Extracted information: Begin
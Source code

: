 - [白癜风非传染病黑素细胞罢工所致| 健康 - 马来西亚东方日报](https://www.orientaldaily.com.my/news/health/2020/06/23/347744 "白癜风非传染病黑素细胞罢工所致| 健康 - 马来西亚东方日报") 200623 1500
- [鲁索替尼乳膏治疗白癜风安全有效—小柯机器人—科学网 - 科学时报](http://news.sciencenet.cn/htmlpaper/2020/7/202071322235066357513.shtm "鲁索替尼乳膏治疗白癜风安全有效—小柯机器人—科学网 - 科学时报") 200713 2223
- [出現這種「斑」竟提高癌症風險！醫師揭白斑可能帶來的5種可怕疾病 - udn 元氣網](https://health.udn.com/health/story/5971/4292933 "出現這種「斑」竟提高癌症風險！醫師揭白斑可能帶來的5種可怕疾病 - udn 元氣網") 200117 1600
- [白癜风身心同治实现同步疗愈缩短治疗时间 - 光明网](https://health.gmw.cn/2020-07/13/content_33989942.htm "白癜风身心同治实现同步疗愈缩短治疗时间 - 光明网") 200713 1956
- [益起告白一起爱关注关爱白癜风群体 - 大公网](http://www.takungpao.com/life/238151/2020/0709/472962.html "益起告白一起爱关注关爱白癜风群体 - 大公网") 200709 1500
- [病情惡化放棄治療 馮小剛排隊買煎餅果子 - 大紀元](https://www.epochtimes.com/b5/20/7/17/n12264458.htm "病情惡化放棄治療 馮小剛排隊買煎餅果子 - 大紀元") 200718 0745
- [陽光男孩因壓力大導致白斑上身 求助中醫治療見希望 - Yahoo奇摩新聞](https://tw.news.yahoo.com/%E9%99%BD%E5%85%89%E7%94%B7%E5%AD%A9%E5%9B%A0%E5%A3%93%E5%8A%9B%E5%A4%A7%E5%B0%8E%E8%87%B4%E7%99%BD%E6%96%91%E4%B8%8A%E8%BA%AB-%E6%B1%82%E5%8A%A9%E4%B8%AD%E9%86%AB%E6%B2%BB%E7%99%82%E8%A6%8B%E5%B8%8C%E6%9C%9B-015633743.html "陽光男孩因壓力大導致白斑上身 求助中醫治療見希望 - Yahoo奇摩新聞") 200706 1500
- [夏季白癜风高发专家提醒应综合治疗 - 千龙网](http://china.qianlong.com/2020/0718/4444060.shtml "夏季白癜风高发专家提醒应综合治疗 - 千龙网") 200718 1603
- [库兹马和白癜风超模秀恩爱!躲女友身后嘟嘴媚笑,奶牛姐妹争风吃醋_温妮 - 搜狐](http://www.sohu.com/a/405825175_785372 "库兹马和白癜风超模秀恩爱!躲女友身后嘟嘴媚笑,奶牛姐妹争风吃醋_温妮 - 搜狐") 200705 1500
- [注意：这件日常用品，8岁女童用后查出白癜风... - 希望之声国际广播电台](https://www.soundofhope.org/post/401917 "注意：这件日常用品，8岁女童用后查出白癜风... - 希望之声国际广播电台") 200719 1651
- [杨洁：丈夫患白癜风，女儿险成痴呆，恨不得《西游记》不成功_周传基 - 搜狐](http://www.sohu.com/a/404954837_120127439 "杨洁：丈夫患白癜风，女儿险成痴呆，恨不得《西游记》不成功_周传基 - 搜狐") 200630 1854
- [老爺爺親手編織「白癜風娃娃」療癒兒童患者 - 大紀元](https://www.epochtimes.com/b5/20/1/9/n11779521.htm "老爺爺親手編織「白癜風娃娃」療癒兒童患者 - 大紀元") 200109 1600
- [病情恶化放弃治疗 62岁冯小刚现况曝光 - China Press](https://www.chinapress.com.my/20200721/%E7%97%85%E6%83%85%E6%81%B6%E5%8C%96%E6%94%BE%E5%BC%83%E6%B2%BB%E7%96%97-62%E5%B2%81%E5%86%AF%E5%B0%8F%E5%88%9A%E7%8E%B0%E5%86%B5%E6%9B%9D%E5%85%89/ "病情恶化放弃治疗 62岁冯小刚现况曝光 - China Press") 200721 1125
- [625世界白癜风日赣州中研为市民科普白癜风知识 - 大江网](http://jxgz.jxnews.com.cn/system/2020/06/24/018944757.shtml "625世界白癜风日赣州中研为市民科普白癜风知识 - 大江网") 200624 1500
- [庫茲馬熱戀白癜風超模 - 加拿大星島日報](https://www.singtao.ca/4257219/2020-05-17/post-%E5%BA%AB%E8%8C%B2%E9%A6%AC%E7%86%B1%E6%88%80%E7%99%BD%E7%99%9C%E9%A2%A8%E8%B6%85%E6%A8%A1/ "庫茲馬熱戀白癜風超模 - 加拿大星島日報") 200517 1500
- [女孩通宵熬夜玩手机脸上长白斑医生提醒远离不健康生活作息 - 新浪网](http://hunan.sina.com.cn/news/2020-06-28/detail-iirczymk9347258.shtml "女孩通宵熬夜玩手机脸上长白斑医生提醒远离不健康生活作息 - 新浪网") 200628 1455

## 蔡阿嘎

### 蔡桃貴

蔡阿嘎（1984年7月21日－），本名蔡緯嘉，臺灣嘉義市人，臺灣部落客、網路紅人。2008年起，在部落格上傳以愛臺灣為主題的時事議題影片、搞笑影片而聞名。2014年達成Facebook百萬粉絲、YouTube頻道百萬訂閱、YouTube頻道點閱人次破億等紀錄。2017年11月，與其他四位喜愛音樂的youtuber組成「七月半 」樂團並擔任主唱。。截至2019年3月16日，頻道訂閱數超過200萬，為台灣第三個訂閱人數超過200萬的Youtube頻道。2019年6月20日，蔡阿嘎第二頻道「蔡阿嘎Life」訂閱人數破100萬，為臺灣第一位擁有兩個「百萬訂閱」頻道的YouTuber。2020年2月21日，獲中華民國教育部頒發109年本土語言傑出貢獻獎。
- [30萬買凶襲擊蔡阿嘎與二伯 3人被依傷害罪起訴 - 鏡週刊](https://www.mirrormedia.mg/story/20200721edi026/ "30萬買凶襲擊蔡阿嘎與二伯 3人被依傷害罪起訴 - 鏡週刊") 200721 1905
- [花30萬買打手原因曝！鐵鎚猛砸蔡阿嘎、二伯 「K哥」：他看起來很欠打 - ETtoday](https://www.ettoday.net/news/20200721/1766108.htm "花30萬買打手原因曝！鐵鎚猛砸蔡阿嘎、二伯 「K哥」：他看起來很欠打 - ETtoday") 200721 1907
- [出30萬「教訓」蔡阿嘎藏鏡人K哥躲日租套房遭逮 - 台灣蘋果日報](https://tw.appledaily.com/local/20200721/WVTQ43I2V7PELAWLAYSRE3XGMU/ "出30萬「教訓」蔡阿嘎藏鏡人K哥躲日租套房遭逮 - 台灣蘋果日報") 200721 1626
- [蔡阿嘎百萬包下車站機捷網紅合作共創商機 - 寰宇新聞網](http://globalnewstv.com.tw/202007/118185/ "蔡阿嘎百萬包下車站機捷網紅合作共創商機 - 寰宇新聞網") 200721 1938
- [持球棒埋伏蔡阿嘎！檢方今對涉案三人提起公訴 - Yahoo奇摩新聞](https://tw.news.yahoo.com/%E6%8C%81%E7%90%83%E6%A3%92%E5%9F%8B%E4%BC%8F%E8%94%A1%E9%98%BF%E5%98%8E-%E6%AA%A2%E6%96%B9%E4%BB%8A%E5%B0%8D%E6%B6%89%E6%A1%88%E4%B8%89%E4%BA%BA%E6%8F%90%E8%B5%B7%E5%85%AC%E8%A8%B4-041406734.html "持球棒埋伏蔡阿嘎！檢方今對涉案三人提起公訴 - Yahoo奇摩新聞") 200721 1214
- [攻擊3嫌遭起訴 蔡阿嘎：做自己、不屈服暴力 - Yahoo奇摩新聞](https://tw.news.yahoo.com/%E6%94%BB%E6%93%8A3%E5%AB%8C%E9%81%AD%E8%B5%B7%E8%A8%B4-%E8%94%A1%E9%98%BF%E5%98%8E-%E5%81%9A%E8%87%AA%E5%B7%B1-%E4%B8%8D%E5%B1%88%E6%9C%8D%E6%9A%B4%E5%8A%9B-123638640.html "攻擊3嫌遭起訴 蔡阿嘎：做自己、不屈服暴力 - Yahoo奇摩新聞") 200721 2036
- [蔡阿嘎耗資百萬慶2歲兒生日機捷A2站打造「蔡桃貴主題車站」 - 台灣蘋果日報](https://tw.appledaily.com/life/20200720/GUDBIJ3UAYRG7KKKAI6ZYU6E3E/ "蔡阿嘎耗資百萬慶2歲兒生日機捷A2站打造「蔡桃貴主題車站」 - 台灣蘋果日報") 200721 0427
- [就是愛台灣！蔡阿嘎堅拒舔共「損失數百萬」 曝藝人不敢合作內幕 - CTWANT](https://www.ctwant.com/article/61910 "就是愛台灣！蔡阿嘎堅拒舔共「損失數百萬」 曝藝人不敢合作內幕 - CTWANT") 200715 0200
Extracted information: End
● **What is being asked**
From the entries above, copy each line that holds "appledaily".

● **Result**
- [出30萬「教訓」蔡阿嘎藏鏡人K哥躲日租套房遭逮 - 台灣蘋果日報](https://tw.appledaily.com/local/20200721/WVTQ43I2V7PELAWLAYSRE3XGMU/ "出30萬「教訓」蔡阿嘎藏鏡人K哥躲日租套房遭逮 - 台灣蘋果日報") 200721 1626
- [蔡阿嘎耗資百萬慶2歲兒生日機捷A2站打造「蔡桃貴主題車站」 - 台灣蘋果日報](https://tw.appledaily.com/life/20200720/GUDBIJ3UAYRG7KKKAI6ZYU6E3E/ "蔡阿嘎耗資百萬慶2歲兒生日機捷A2站打造「蔡桃貴主題車站」 - 台灣蘋果日報") 200721 0427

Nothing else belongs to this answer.